When I saw Alfre Woodard’s acting in “Clemency” almost a year ago when the film premiered at the Sundance Film Festival, I wasn’t impressed. And yet, people were raving about Woodard and the film (which won the top prize at the fest).
In the undercooked “Clemency,” this second feature from writer-director Chinonye Chukwu (alaskaLand) — the first black woman to win the Grand Jury Prize at Sundance — Woodard plays Bernadine Williams, an emotionally restrained (almost a little too restrained) prison warden about to oversee her twelfth execution via lethal injection. The last one she oversaw having wrecked her moral compass and made her think twice about continuing her duties.
Williams is now preparing for execution number 12. His name is Anthony Woods (Aldis Hodge), a convicted cop-killer and, of course, a sentimental artist in his cell, favoring drawing birds over mingling with the more testosterone-fueled inmates. This kind of heavy-handed symbolism does a disservice to the film, especially when Williams decides to hire lawyer/friend Marty (Richard Schiff) to save the bird-painting softie. His pardon could be her deliverance, as Williams starts to enter a dark phase in her life, drinking alone, not caring about her marriage with a more-than-decent husband (Wendell Pierce) and making irrational after irrational decision at work.

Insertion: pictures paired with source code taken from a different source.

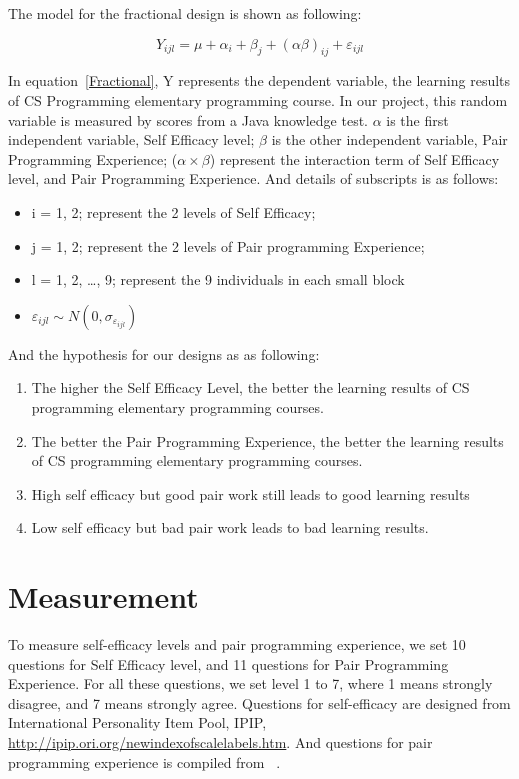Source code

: \documentclass{sigchi}
\begin{document}
The model for the fractional design is shown as following:

\begin{equation}
\label{Fractional}
Y_{ijl} = \mu + \alpha_i + \beta_j + (\alpha \beta)_{ij} + \varepsilon_{ijl}
\end{equation}

In equation~\eqref{Fractional},   Y represents the dependent variable, the learning results of CS Programming elementary programming course. In our project, this random variable is measured by scores from a Java knowledge test. $\alpha$ is the first independent variable, Self Efficacy level;  $\beta$ is the other independent variable, Pair Programming Experience; ($\alpha \times \beta$) represent the interaction term of Self Efficacy level, and Pair Programming Experience. And details of subscripts is as follows:

\begin{itemize}
\item i = 1, 2; represent the 2 levels of Self Efficacy; 
\item j = 1, 2; represent the 2 levels of Pair programming Experience;
\item l = 1, 2, …, 9; represent the 9 individuals in each small block
\item $\varepsilon_{ijl} \sim  N(0, \sigma_{\varepsilon_{ijl}})$
\end{itemize}

And the hypothesis for our designs as as following:

\begin{enumerate}
\item The higher the Self Efficacy Level, the better the learning results of CS programming elementary programming courses. 
\item The better the Pair Programming Experience, the better the learning results of CS programming elementary programming courses. 
\item High self efficacy but good pair work still leads to good learning results
\item Low self efficacy but bad pair work leads to bad learning results.
\end{enumerate}


\section{Measurement}
To measure self-efficacy levels and pair programming experience,
we set 10 questions for Self Efficacy level, and 11 questions for Pair Programming Experience. For all these questions, we set level 1 to 7, where 1 means strongly disagree, and 7 means strongly agree. Questions for self-efficacy are designed from International Personality Item Pool, IPIP, \url{http://ipip.ori.org/newindexofscalelabels.htm}. And questions for pair programming experience is compiled from ~\cite{salleh2014investigating}.
\end{document}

Chukwu’s intentions are in the right place in “Clemency,” which is passionately anti-capital punishment, but the arthouse pretensions cannot be denied either. Woodard’s Williams is an underwritten role, with tropes too obvious for compulsively watchable cinema. As an authority figure, Williams, like all of her other peers, is supposed to adhere to the rules of the law. Compassion is not part of her duty, but what changed? After 11 executions, does she finally grasp the doom and gloom nature of her work?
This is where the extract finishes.